The different types of queries requires different return formats:

  • SELECT and ASK: a SPARQL Results Document in XML, JSON, or CSV/TSV format.
  • DESCRIBE and CONSTRUCT: an RDF graph serialized, for example, in the TURTLE or RDF/XML syntax, or an equivalent RDF graph serialization.

Remember to make sure that you can see the changes that take place after your inserts.


Without Blazegraph

If you have not been able to run Blazegraph on your own computer yet, you can use the UiB blazegraph service: i2s.uib.no:8888/bigdata/#splash. Remember to create your own namespace like said above in the web-interface.

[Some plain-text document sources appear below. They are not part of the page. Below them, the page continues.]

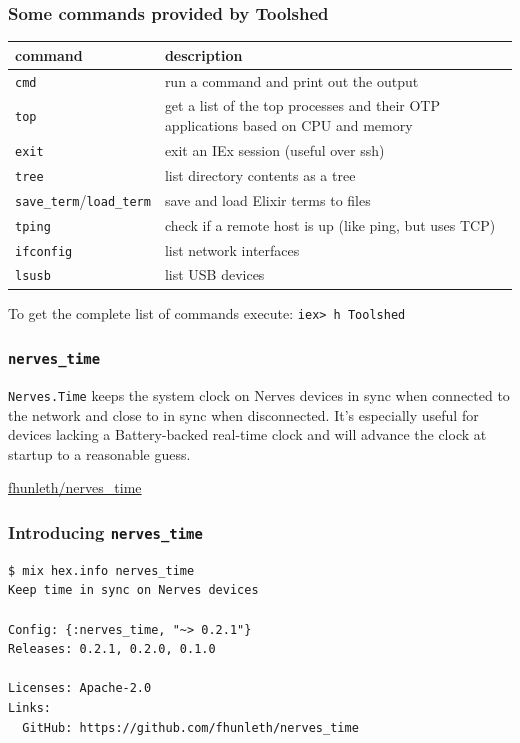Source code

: \documentclass[10pt,xcolor=pdflatex,dvipsnames,table]{beamer}
\begin{document}
\begin{frame}
  \frametitle{Some commands provided by Toolshed}

  \begin{center}
  \begin{tabular}{|l|p{}|}\hline
    \textbf{command} & \textbf{description} \\ \hline
    \texttt{cmd} & run a command and print out the output \\
    \texttt{top} & get a list of the top processes and their OTP applications based on CPU and memory \\
    \texttt{exit} & exit an IEx session (useful over ssh) \\
    \texttt{tree} & list directory contents as a tree \\
    \texttt{save\_term}/\texttt{load\_term} & save and load Elixir terms to files \\
    \texttt{tping} & check if a remote host is up (like ping, but uses TCP) \\
    \texttt{ifconfig} & list network interfaces \\
    \texttt{lsusb} & list USB devices \\ \hline
  \end{tabular}
\end{center}

  To get the complete list of commands execute: \texttt{iex> h Toolshed}
\end{frame}

\begin{frame}[standout]
  \frametitle{\texttt{nerves\_time}}

  {\color{white}
  \texttt{Nerves.Time} keeps the system clock on Nerves devices in sync when
  connected to the network and close to in sync when disconnected. It's
  especially useful for devices lacking a Battery-backed real-time clock and
  will advance the clock at startup to a reasonable guess.

  \faGithub \hspace{1pt} \href{https://github.com/fhunleth/nerves_time}{fhunleth/nerves\_time}
  }

\end{frame}

\begin{frame}[fragile]
\frametitle{Introducing \texttt{nerves\_time}}

\begin{example}
\begin{verbatim}
$ mix hex.info nerves_time
Keep time in sync on Nerves devices

Config: {:nerves_time, "~> 0.2.1"}
Releases: 0.2.1, 0.2.0, 0.1.0

Licenses: Apache-2.0
Links:
  GitHub: https://github.com/fhunleth/nerves_time
\end{verbatim}
\end{example}
\end{frame}
\end{document}
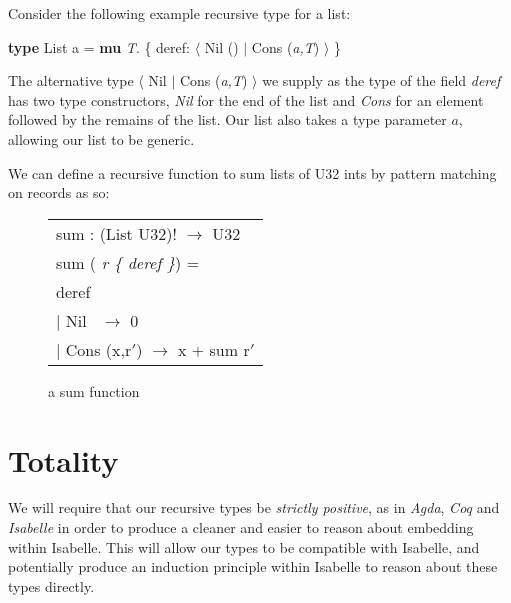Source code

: Consider the following example recursive type for a list:
\begin{center}
    \textbf{type} List a = \textbf{mu} \textit{T}. \{ deref: $\langle$ Nil () $\vert$ Cons (\textit{a,T}) $\rangle$ \}
\end{center}

The alternative type {$\langle$ Nil $\vert$ Cons (\textit{a,T}) $\rangle$} we supply as the type of the field
\textit{deref} has two type constructors, \textit{Nil} for the end of the list and \textit{Cons} for an element
followed by the remains of the list. Our list also takes a type parameter $a$, allowing our list to be generic.

We can define a recursive function to sum lists of U32 ints by pattern matching on records as so:
\begin{figure}[!htbp]
    \begin{center}
        \begin{tabular}{l}
            sum : (List U32)! $\rightarrow$ U32 \\
            sum (\textit{ r \{ deref \}}) = \\
            \hspace{0.8em} deref \\
                \hspace{2em} $\vert$ Nil  \quad\quad\quad$\,$   $\rightarrow$ 0 \\
                \hspace{2em} $\vert$ Cons (x,r$'$)  $\rightarrow$ x + sum r$'$
        \end{tabular}
    \end{center}
    \caption[short]{a sum function}
    \label{fig:sum}
\end{figure}



\section{Totality}

We will require that our recursive types be \textit{strictly positive}, as in \textit{Agda},
\textit{Coq} and \textit{Isabelle} in order to produce a cleaner and easier to reason about
embedding within Isabelle. This will allow our types to be compatible with Isabelle, and potentially
produce an induction principle within Isabelle to reason about these types directly.

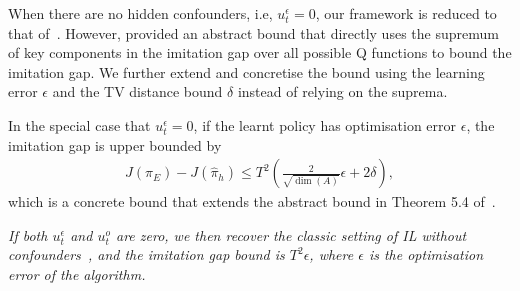 When there are no hidden confounders, i.e, $u^\epsilon_t=0$, our framework is reduced to that of~\citet{Swamy2022}. However, \citet{Swamy2022} provided an abstract bound that directly uses the supremum of key components in the imitation gap over all possible Q functions to bound the imitation gap. We further extend and concretise the bound using the learning error $\epsilon$ and the TV distance bound $\delta$ instead of relying on the suprema.


\begin{corollary}\label{corollary:unconfounded}
In the special case that $u^\epsilon_t=0$, if the learnt policy has optimisation error $\epsilon$,  the imitation gap is upper bounded by
\begin{align*}
    J(\pi_E)-J(\hat{\pi}_h)\leq T^2\left(\frac{2}{\sqrt{\dim(A)}}\epsilon+2\delta \right),
\end{align*}
which is a concrete bound that extends the abstract bound in Theorem 5.4 of~\cite{Swamy2022}.
\end{corollary}

\begin{remark}
\emph{If both $u^\epsilon_t$ and $u^o_t$ are zero, we then recover the classic setting of IL without confounders~\citep{Ross2010}, and the imitation gap bound is $T^2\epsilon$, where $\epsilon$ is the optimisation error of the algorithm.}
\end{remark}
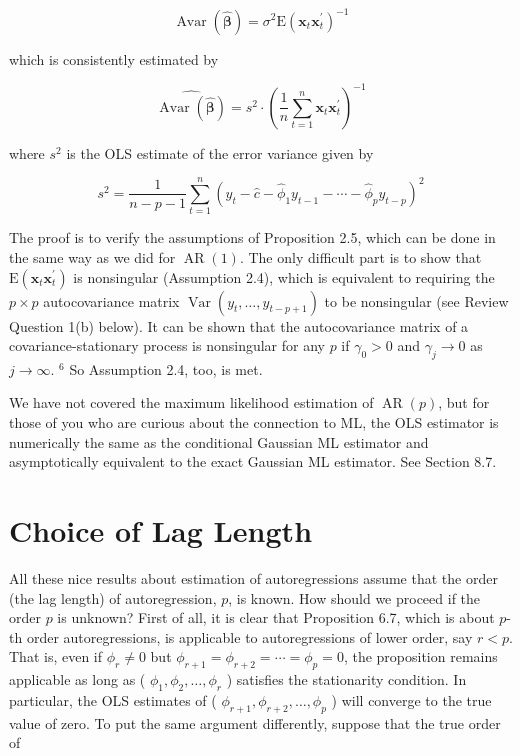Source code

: \documentclass[10pt]{article}
\begin{document}
$$
\operatorname{Avar}(\widehat{\boldsymbol{\beta}})=\sigma^{2} \mathrm{E}\left(\mathbf{x}_{t} \mathbf{x}_{t}^{\prime}\right)^{-1}
$$

which is consistently estimated by

$$
\widehat{\operatorname{Avar}(\widehat{\boldsymbol{\beta}})}=s^{2} \cdot\left(\frac{1}{n} \sum_{t=1}^{n} \mathbf{x}_{t} \mathbf{x}_{t}^{\prime}\right)^{-1}
$$

where $s^{2}$ is the OLS estimate of the error variance given by


\begin{equation*}
s^{2}=\frac{1}{n-p-1} \sum_{t=1}^{n}\left(y_{t}-\hat{c}-\hat{\phi}_{1} y_{t-1}-\cdots-\hat{\phi}_{p} y_{t-p}\right)^{2} \tag{6.4.5}
\end{equation*}


The proof is to verify the assumptions of Proposition 2.5, which can be done in the same way as we did for $\operatorname{AR}(1)$. The only difficult part is to show that $\mathrm{E}\left(\mathbf{x}_{t} \mathbf{x}_{t}^{\prime}\right)$ is nonsingular (Assumption 2.4), which is equivalent to requiring the $p \times p$ autocovariance matrix $\operatorname{Var}\left(y_{t}, \ldots, y_{t-p+1}\right)$ to be nonsingular (see Review Question 1(b) below). It can be shown that the autocovariance matrix of a covariance-stationary process is nonsingular for any $p$ if $\gamma_{0}>0$ and $\gamma_{j} \rightarrow 0$ as $j \rightarrow \infty$. ${ }^{6}$ So Assumption 2.4, too, is met.

We have not covered the maximum likelihood estimation of $\operatorname{AR}(p)$, but for those of you who are curious about the connection to ML, the OLS estimator is numerically the same as the conditional Gaussian ML estimator and asymptotically equivalent to the exact Gaussian ML estimator. See Section 8.7.

\section*{Choice of Lag Length}
All these nice results about estimation of autoregressions assume that the order (the lag length) of autoregression, $p$, is known. How should we proceed if the order $p$ is unknown? First of all, it is clear that Proposition 6.7, which is about $p$-th order autoregressions, is applicable to autoregressions of lower order, say $r<p$. That is, even if $\phi_{r} \neq 0$ but $\phi_{r+1}=\phi_{r+2}=\cdots=\phi_{p}=0$, the proposition remains applicable as long as ( $\phi_{1}, \phi_{2}, \ldots, \phi_{r}$ ) satisfies the stationarity condition. In particular, the OLS estimates of ( $\phi_{r+1}, \phi_{r+2}, \ldots, \phi_{p}$ ) will converge to the true value of zero. To put the same argument differently, suppose that the true order of
\end{document}
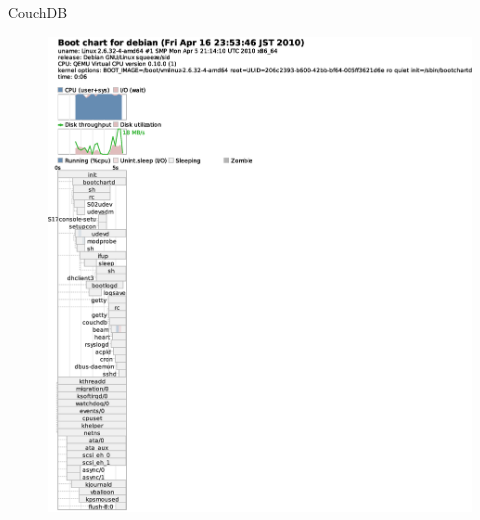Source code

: \begin{frame}{CouchDB}
\begin{minipage}[t]{0.48\hsize}
\begin{figure}[h]
\begin{center}
\includegraphics[width=1.0\hsize]{image201004/upstart/upstart-couchdb-bootchart.eps}
\end{center}
\end{figure}
\end{minipage}
\end{frame}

Alternatively, you can instead program SPARQL queries directly with RDFlib.

For help, look at the link below:

Querying with Sparql


Useful Readings

SPARQL Queries you can use for tasks

# SPARQL Queries

prefix ex: <http://example.org/>

# SELECT Every triple
SELECT * WHERE {?s ?p ?o}

# Select the interests of Cade
SELECT ?interest WHERE {ex:Cade ex:interest ?interest}

# SELECT only people who are older than 26
SELECT ?person ?age WHERE {?person ex:age ?age. FILTER(?age > 26)}

# SELECT The City and country of Cade
SELECT ?country ?city WHERE {ex:Cade ex:address ?address. ?address ex:country ?country. ?address ex:city ?city.}

# SELECT Everyone who graduated with a Bachelor Degree.
SELECT ?person ?level WHERE {?person ex:degree ?degree. ?degree ex:degreeLevel ?level. FILTER(?level="Bachelor")}

# DELETE Photography
PREFIX ex: <http://example.org/>
DELETE DATA

{
 ex:Cade ex:interest ex:Photography.
}


# INSERT Sergio

PREFIX ex: <http://example.org/>

INSERT DATA
{
 ex:Sergio ex:address ex:SergioAddress.
 ex:SergioAddress ex:city ex:Valencia.
 ex:SergioAddress ex:street "4 Carrer del Serpis".
 ex:SergioAddress ex:postalCode "46021".
 ex:SergioAddress ex:country ex:Spain.
 ex:Sergio ex:address ex:SergioDegree.
 ex:SergioDegree ex:degreeLevel "Master".
 ex:SergioDegree ex:degreeField ex:Computer_Science.
 ex:SergioDegree ex:degreeYear "2008".
 ex:SergioDegree ex:degreeSource ex:University_of_Valencia.
 ex:Sergio ex:expertise ex:Big_Data.
 ex:Sergio ex:expertise ex:Semantic_Technologies.
 ex:Sergio ex:expertise ex:Machine_Learning.
}


# DELETE Photography
PREFIX ex: <http://example.org/>
DELETE DATA

{
 ex:Cade ex:interest ex:Photography.
}

# DELETE/INSERT University

prefix ex: <http://example.org/>

DELETE {
  ?s ?p ex:University_of_Valencia.
}
INSERT {?s ?p ex:Universidad_de_Valencia.}

WHERE {
?s ?p ex:University_of_Valencia.}


# Construct

prefix ex: <http://example.org/>

CONSTRUCT {?city ex:cityOf ?country}
WHERE {?address ex:city ?city. ?address ex:country ?country}


Triples that you can base your queries on: (turtle format)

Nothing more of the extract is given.